Intel has announced its plans for 14nm Soc earlier this year and the computer chipmaker is expected to introduce the 10nm based processors in 2016. Samsung and GlobalFoundries are working on the 14nm based processors, but no further information available.
Pete Hutton, Executive Vice President and President of Product Groups at ARM said “ARM and TSMC are industry leaders in our respective fields and collectively ensure the availability of leading-edge solutions for ARM-based SoCs through our deep and long-term collaboration.
Our mutual commitment to providing industry leading solutions drives us to work together early in the development cycle to optimize both the processor and the process node. This joint optimization enables ARM silicon partners to design, tape-out and bring their products to market faster.”

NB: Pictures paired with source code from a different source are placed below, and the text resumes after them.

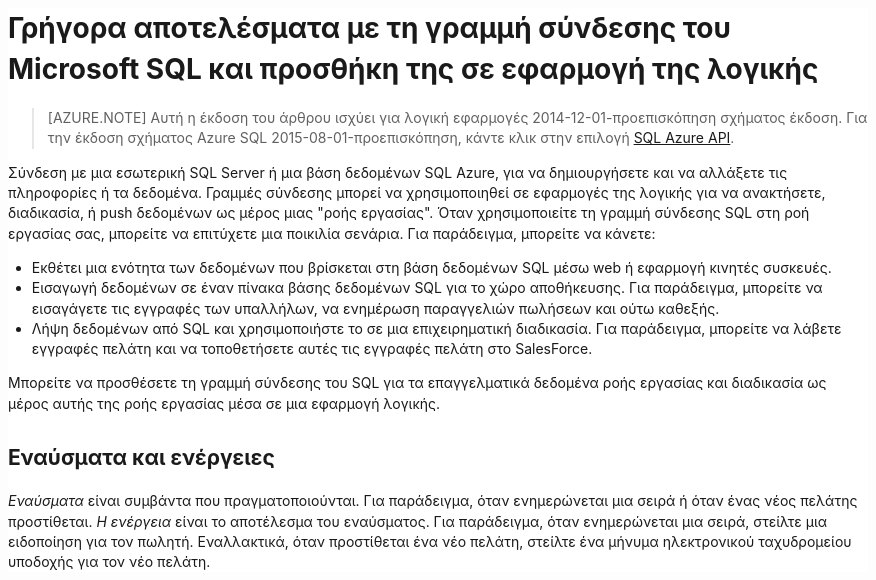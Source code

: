 <properties
   pageTitle="Χρησιμοποιώντας τη γραμμή σύνδεσης του SQL σε εφαρμογές της λογικής | Microsoft Azure εφαρμογής υπηρεσίας"
   description="Πώς να δημιουργείτε και να ρυθμίσετε τις παραμέτρους της εφαρμογής σύνδεσης SQL ή API και να το χρησιμοποιήσετε σε μια εφαρμογή λογικής στο Azure εφαρμογής υπηρεσίας"
   services="logic-apps"
   documentationCenter=".net,nodejs,java"
   authors="anuragdalmia"
   manager="erikre"
   editor=""/>

<tags
   ms.service="logic-apps"
   ms.devlang="multiple"
   ms.topic="article"
   ms.tgt_pltfrm="na"
   ms.workload="integration"
   ms.date="09/01/2016"
   ms.author="sameerch"/>


# <a name="get-started-with-the-microsoft-sql-connector-and-add-it-to-your-logic-app"></a>Γρήγορα αποτελέσματα με τη γραμμή σύνδεσης του Microsoft SQL και προσθήκη της σε εφαρμογή της λογικής
>[AZURE.NOTE] Αυτή η έκδοση του άρθρου ισχύει για λογική εφαρμογές 2014-12-01-προεπισκόπηση σχήματος έκδοση. Για την έκδοση σχήματος Azure SQL 2015-08-01-προεπισκόπηση, κάντε κλικ στην επιλογή [SQL Azure API](../connectors/connectors-create-api-sqlazure.md).

Σύνδεση με μια εσωτερική SQL Server ή μια βάση δεδομένων SQL Azure, για να δημιουργήσετε και να αλλάξετε τις πληροφορίες ή τα δεδομένα. Γραμμές σύνδεσης μπορεί να χρησιμοποιηθεί σε εφαρμογές της λογικής για να ανακτήσετε, διαδικασία, ή push δεδομένων ως μέρος μιας "ροής εργασίας". Όταν χρησιμοποιείτε τη γραμμή σύνδεσης SQL στη ροή εργασίας σας, μπορείτε να επιτύχετε μια ποικιλία σενάρια. Για παράδειγμα, μπορείτε να κάνετε:

- Εκθέτει μια ενότητα των δεδομένων που βρίσκεται στη βάση δεδομένων SQL μέσω web ή εφαρμογή κινητές συσκευές.
- Εισαγωγή δεδομένων σε έναν πίνακα βάσης δεδομένων SQL για το χώρο αποθήκευσης. Για παράδειγμα, μπορείτε να εισαγάγετε τις εγγραφές των υπαλλήλων, να ενημέρωση παραγγελιών πωλήσεων και ούτω καθεξής.
- Λήψη δεδομένων από SQL και χρησιμοποιήστε το σε μια επιχειρηματική διαδικασία. Για παράδειγμα, μπορείτε να λάβετε εγγραφές πελάτη και να τοποθετήσετε αυτές τις εγγραφές πελάτη στο SalesForce.

Μπορείτε να προσθέσετε τη γραμμή σύνδεσης του SQL για τα επαγγελματικά δεδομένα ροής εργασίας και διαδικασία ως μέρος αυτής της ροής εργασίας μέσα σε μια εφαρμογή λογικής. 

## <a name="triggers-and-actions"></a>Εναύσματα και ενέργειες
*Εναύσματα* είναι συμβάντα που πραγματοποιούνται. Για παράδειγμα, όταν ενημερώνεται μια σειρά ή όταν ένας νέος πελάτης προστίθεται. *Η ενέργεια* είναι το αποτέλεσμα του εναύσματος. Για παράδειγμα, όταν ενημερώνεται μια σειρά, στείλτε μια ειδοποίηση για τον πωλητή. Εναλλακτικά, όταν προστίθεται ένα νέο πελάτη, στείλτε ένα μήνυμα ηλεκτρονικού ταχυδρομείου υποδοχής για τον νέο πελάτη.


[1]: ./media/app-service-logic-connector-sql/Create.png
[5]: ./media/app-service-logic-connector-sql/LogicApp1.png
[6]: ./media/app-service-logic-connector-sql/LogicApp2.png
[7]: ./media/app-service-logic-connector-sql/LogicApp3.png
[8]: ./media/app-service-logic-connector-sql/LogicApp4.png
[9]: ./media/app-service-logic-connector-sql/LogicApp5.png
[10]: ./media/app-service-logic-connector-sql/LogicApp6.png
[11]: ./media/app-service-logic-connector-sql/LogicApp7.png
[12]: ./media/app-service-logic-connector-sql/LogicApp8.png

“TSMC has continuously been the lead foundry to introduce advanced process technology for ARM-based SoCs,” said Dr. Cliff Hou, TSMC vice president of R&D. “Together with ARM, we proved out in silicon the high performance and low power of the big.LITTLE architecture as implemented in 16FinFET. Given the successful adoption of our previous collaborative efforts, it makes sense that we continue this fruitful partnership with ARM in future 64-bit cores and 10FinFET.”
Please like our Facebook page or follow us on Twitter or add us to your circle in Google + so that you won’t miss out any breaking news and freebies contests from us. You can download our Android apps to receive the latest news to your mobile device as well. [Source]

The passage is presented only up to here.